President William Ruto and two of his fellow East African leaders – Yoweri Museveni of Uganda and Paul Kagame of Rwanda – as well as the African Development Bank have expressed their displeasure with the archaic structure of international financial institutions.
The leaders have called for urgent reforms to tackle the continent’s decades-old underdevelopment and worsening debt crisis. They have demanded a robust role in the Western-dominated institutions’ decision-making to unlock more resources for Africa to fast-track its economic transformation. The call was part of an extensive reform proposal that – if implemented – could secure for the continent $169.4 billion a year in development financing, or about 42 percent of estimated annual financing gap of $402.2 billion.
“There’s tremendous urgency in developing and implementing transformative interventions to turn things around for our continent, our countries and our people,“ said President Ruto during the African Development Bank’s meeting last month in Nairobi to celebrate its 60th anniversary.
Ruto talked about some of the challenges facing Africa, such as its less than three percent global GDP share, the low intra-Africa trade and exporting raw materials and unprocessed goods.
“Not surprisingly,” he said, “the rates of poverty and unemployment are still high on our continent. The vulnerabilities arising from this situation undoubtedly contribute significantly to conflict, economic refugees, and in this age of frequent extreme climate shocks, climate refugees.”
The African Development Bank was blunter in its 2024 report.
It warned that Africa was at risk of not meeting its national and global development goals, including the Sustainable Development Goals (SDGs) and the African Union’s Agenda 2063 because the current global financial architecture, or GFA, and system of multilateralism are “not delivering adequate resources in a timely manner and at the scale needed.”
It said: “Neither the public nor private sector as currently constituted has been able to channel enough resources to address the development financing needs of Africa,” where an estimated 34 percent of the population lives in extreme poverty and debt vulnerabilities are increasing.
About $1.3 trillion will be required annually to meet Africa’s sustainable development needs by 2030 and $234.5 billion–$250 billion to finance climate actions, according to an estimate from the African Development Bank and the United Nations.
African leaders’ renewed crusade was mainly driven by the mounting realisation that the continent’s debilitating debt of more than $1.51 trillion is stunting its future growth. In a decade, Africa’s average debt ratio has almost doubled from 30 percent of its GDP in 2013 to nearly 60 percent in 2022, about four times the ratio in advanced economies.

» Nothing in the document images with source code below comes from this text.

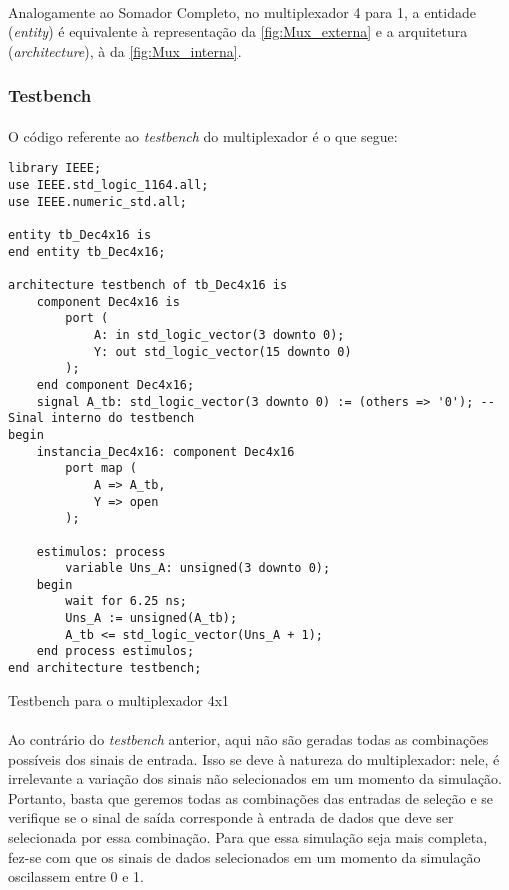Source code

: \documentclass[a4paper,12pt]{article}
\newenvironment{code}{\captionsetup{type=listing}}{}
\begin{document}
\paragraph{}
Analogamente ao Somador Completo, no multiplexador 4 para 1, a entidade (\textit{entity}) é equivalente à representação da \autoref{fig:Mux_externa} e a arquitetura (\textit{architecture}), à da \autoref{fig:Mux_interna}.

\subsubsection{Testbench}
\paragraph{}
O código referente ao \textit{testbench} do multiplexador é o que segue:

\begin{code}
\begin{verbatim}
library IEEE;
use IEEE.std_logic_1164.all;
use IEEE.numeric_std.all;

entity tb_Dec4x16 is
end entity tb_Dec4x16;

architecture testbench of tb_Dec4x16 is
    component Dec4x16 is
        port (
            A: in std_logic_vector(3 downto 0);
            Y: out std_logic_vector(15 downto 0)
        );
    end component Dec4x16;
    signal A_tb: std_logic_vector(3 downto 0) := (others => '0'); -- Sinal interno do testbench
begin
    instancia_Dec4x16: component Dec4x16
        port map (
            A => A_tb,
            Y => open
        );

    estimulos: process
        variable Uns_A: unsigned(3 downto 0);
    begin
        wait for 6.25 ns;
        Uns_A := unsigned(A_tb);
        A_tb <= std_logic_vector(Uns_A + 1);
    end process estimulos;
end architecture testbench;
\end{verbatim}
\caption{Testbench para o multiplexador 4x1}
\end{code}

\paragraph{}
Ao contrário do \textit{testbench} anterior, aqui não são geradas todas as combinações possíveis dos sinais de entrada. Isso se deve à natureza do multiplexador: nele, é irrelevante a variação dos sinais não selecionados em um momento da simulação. Portanto, basta que geremos todas as combinações das entradas de seleção e se verifique se o sinal de saída corresponde à entrada de dados que deve ser selecionada por essa combinação. Para que essa simulação seja mais completa, fez-se com que os sinais de dados selecionados em um momento da simulação oscilassem entre 0 e 1.
\end{document}
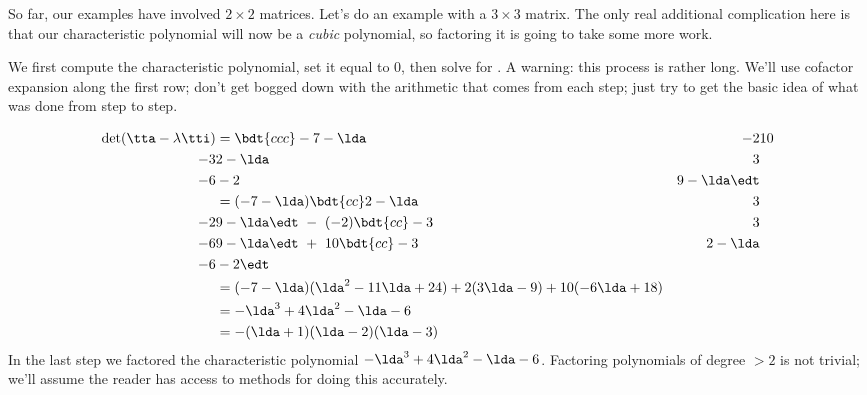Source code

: So far, our examples have involved $2\times 2$ matrices. Let's do an example with a $3\times 3$ matrix. The only real additional complication here is that our characteristic polynomial will now be a \textit{cubic} polynomial, so factoring it is going to take some more work.

\medskip

{We first compute the characteristic polynomial, set it equal to 0, then solve for \lda. A warning: this process is rather long. We'll use cofactor expansion along the first row; don't get bogged down with the arithmetic that comes from each step; just try to get the basic idea of what was done from step to step.

\begin{align*}
\det(\tta-\lambda\tti) &= \bdt{ccc} -7-\lda & -2 & 10 \\-3 & 2-\lda & 3\\ -6 & -2 & 9-\lda \edt \\
										&= (-7-\lda)\bdt{cc}2-\lda & 3\\-2 & 9-\lda\edt\ -\ (-2)\bdt{cc} -3&3\\-6 & 9-\lda \edt\ +\ 10\bdt{cc} -3&2-\lda \\-6 & -2 \edt \\
										&= (-7-\lda)(\lda^2-11\lda + 24) + 2(3\lda-9)+10(-6\lda+18)\\
										&= -\lda^3+4\lda^2-\lda -6\\
										&= -(\lda + 1)(\lda-2)(\lda-3)
\end{align*}
In the last step we factored the characteristic polynomial $-\lda^3+4\lda^2-\lda -6$. Factoring polynomials of degree $>2$ is not trivial; we'll assume the reader has access to methods for doing this accurately. 

}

More than 40 years after the debt crisis of the 1980s and the implementation of the Heavily Indebted Poor Countries, or HIPC, initiative, the African Development Bank said nearly half of African countries face sovereign debt problems.
“Addressing Africa’s debt conundrum requires reforms of the global debt and financial architecture to make it more accessible, nimble, and relevant, by facilitating restructuring of the existing stock of debt and reduction of Africa’s debt premium to avoid the further buildup of unsustainable debt, which would drive countries deeper into debt distress,” bank said.
Nevertheless, African leaders’ call for action to reform international financial institutions is likely to crash into the stark reality of global geopolitics and interests of big powers, which are the main shareholders of the institutions.
While campaigning for fairer financial institutions is a morally noble endeavour, expecting a quick change that would take into account the continent’s real need of urgent development is, realistically, being overly optimistic.
With their disparate governance systems and international alliances, African countries are barely well placed to effect radical changes on the international stage.
Fourteen countries in West and Central Africa still use a currency, Franc, that is controlled by France because those countries have to deposit 50 percent of their foreign exchange reserves into the French treasury.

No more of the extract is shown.